Advertisements for a grotesque new energy drink, called TruBlood, have everyone eager to grow fangs and become a vampire. Maybe you’ve seen them: Ultra-slick matte-black spots for a beverage that taste just like real human blood, available in a variety of blood types - and gory enough to make any right-thinking person question their sanity.
 
But those who dared to check the website were relieved to learn the beverage isn’t actually made from real live arterial spray - just an alarming-looking low-carb alternative. The ads were part of HBO’s (TWX) guerrilla marketing campaign for True Blood, its campy new vampire series.
 
After sucking us dry with traditional spots for so long, advertisers are finally recognizing we’ve become immune to their bite.

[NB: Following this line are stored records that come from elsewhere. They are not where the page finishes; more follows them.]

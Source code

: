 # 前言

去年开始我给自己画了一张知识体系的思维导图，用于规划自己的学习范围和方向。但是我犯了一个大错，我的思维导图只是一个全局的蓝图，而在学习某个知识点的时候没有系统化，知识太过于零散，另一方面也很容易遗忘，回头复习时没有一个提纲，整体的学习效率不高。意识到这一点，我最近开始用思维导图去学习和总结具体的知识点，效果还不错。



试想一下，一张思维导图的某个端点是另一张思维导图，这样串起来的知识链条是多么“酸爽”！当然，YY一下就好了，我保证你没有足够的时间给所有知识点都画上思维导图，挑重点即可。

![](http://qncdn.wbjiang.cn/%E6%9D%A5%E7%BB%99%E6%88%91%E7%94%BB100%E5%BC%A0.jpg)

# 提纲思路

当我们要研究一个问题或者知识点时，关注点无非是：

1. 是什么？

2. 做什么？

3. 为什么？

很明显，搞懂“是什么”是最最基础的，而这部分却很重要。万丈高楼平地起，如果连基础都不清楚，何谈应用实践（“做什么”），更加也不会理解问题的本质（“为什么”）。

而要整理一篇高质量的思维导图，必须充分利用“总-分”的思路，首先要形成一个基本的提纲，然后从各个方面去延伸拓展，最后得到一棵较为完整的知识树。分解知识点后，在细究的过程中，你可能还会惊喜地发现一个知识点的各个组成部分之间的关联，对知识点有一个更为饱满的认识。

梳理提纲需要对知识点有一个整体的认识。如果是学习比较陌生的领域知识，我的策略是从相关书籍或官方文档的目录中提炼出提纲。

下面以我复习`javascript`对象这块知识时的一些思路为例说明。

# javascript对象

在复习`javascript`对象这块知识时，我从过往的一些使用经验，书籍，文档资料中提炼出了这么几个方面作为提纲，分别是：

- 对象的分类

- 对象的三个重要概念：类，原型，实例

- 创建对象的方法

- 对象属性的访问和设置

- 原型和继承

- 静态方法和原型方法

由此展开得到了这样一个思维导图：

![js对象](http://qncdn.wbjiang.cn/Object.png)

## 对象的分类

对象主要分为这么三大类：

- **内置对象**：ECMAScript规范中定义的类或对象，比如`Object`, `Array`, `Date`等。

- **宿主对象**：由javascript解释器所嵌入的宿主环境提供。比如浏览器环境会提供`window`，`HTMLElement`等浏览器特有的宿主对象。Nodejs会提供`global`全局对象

And channel-surfing, along with technologies like TiVo (TIVO) and DirecTV (DTV) -- which allow viewers to fast-forward through every one of those annoying commercials -- mean that they have to find ever weirder and more in-your-face ways to shill their products.
 
The New York Times reports that marketing firms spent $7.3 billion last year on outdoor promotions; roughly 16% of that number fell into the “alternative” category, which covers ads not on billboards or bus stops.
 
Regardless of whether you call them alternative, gonzo, or guerrilla, advertisers are taking increasingly desperate measures to get you to buy - sometimes with mixed results.

When 20 cartoon moon-men landed on the sides of buildings in Boston, many officials rushed to protect the city from what it feared was a bomb threat - if not outright interplanetary invasion.